Violence and Social Movements Panel, at:
http://www.ecprnet.eu/conferences/general_conference/Reykjavik/panel_details.asp?panelid=11

Panel Chairs
Laurence Cox (laurence.cox /at/ nuim.ie); Michael S Drake (m.drake /at/ hull.ac.uk)

Panel Abstract:
The study of social movements raises a range of very interesting questions in relation to the politics of violence. On the one hand, violence can be associated with movement activity (whether in the form of rioting, of clandestine or paramilitary activity, or in revolutionary situations) and with state repression of movements (whether in the form of protest policing, the use of political police and unofficial paramilitaries, or in military clampdowns).
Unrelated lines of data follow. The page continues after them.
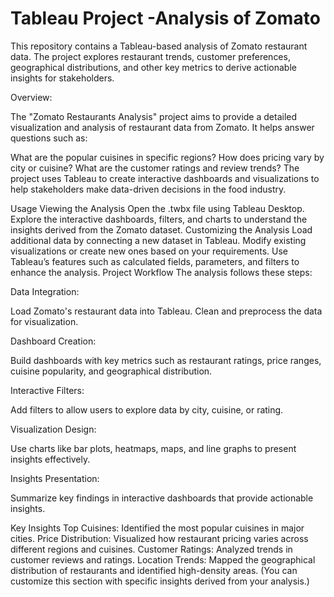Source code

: # Tableau Project -Analysis of Zomato

This repository contains a Tableau-based analysis of Zomato restaurant data. The project explores restaurant trends, customer preferences, geographical distributions, and other key metrics to derive actionable insights for stakeholders.


Overview:

The "Zomato Restaurants Analysis" project aims to provide a detailed visualization and analysis of restaurant data from Zomato. It helps answer questions such as:

What are the popular cuisines in specific regions?
How does pricing vary by city or cuisine?
What are the customer ratings and review trends?
The project uses Tableau to create interactive dashboards and visualizations to help stakeholders make data-driven decisions in the food industry.




Usage
Viewing the Analysis
Open the .twbx file using Tableau Desktop.
Explore the interactive dashboards, filters, and charts to understand the insights derived from the Zomato dataset.
Customizing the Analysis
Load additional data by connecting a new dataset in Tableau.
Modify existing visualizations or create new ones based on your requirements.
Use Tableau’s features such as calculated fields, parameters, and filters to enhance the analysis.
Project Workflow
The analysis follows these steps:

Data Integration:

Load Zomato's restaurant data into Tableau.
Clean and preprocess the data for visualization.


Dashboard Creation:

Build dashboards with key metrics such as restaurant ratings, price ranges, cuisine popularity, and geographical distribution.

Interactive Filters:

Add filters to allow users to explore data by city, cuisine, or rating.

Visualization Design:

Use charts like bar plots, heatmaps, maps, and line graphs to present insights effectively.

Insights Presentation:

Summarize key findings in interactive dashboards that provide actionable insights.



Key Insights
Top Cuisines: Identified the most popular cuisines in major cities.
Price Distribution: Visualized how restaurant pricing varies across different regions and cuisines.
Customer Ratings: Analyzed trends in customer reviews and ratings.
Location Trends: Mapped the geographical distribution of restaurants and identified high-density areas.
(You can customize this section with specific insights derived from your analysis.)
On the other hand, there is often an overt or covert negotiation, or even choreography, around the limitation of violence, in situations where its use is symbolic more than instrumental, such as where the real issue is that of the respective legitimacy of state power and movement activity; and the use of overtly or supposedly non-violent methods (in "non-violent direct action", hunger strikes, "non-lethal weapon" use by state forces, "defensive violence" by paramilitaries etc.) is almost always a political as well as a practical question. We can also note some global and historical shifts in the meaning and deployment of violence, which are as yet poorly understood and theorised.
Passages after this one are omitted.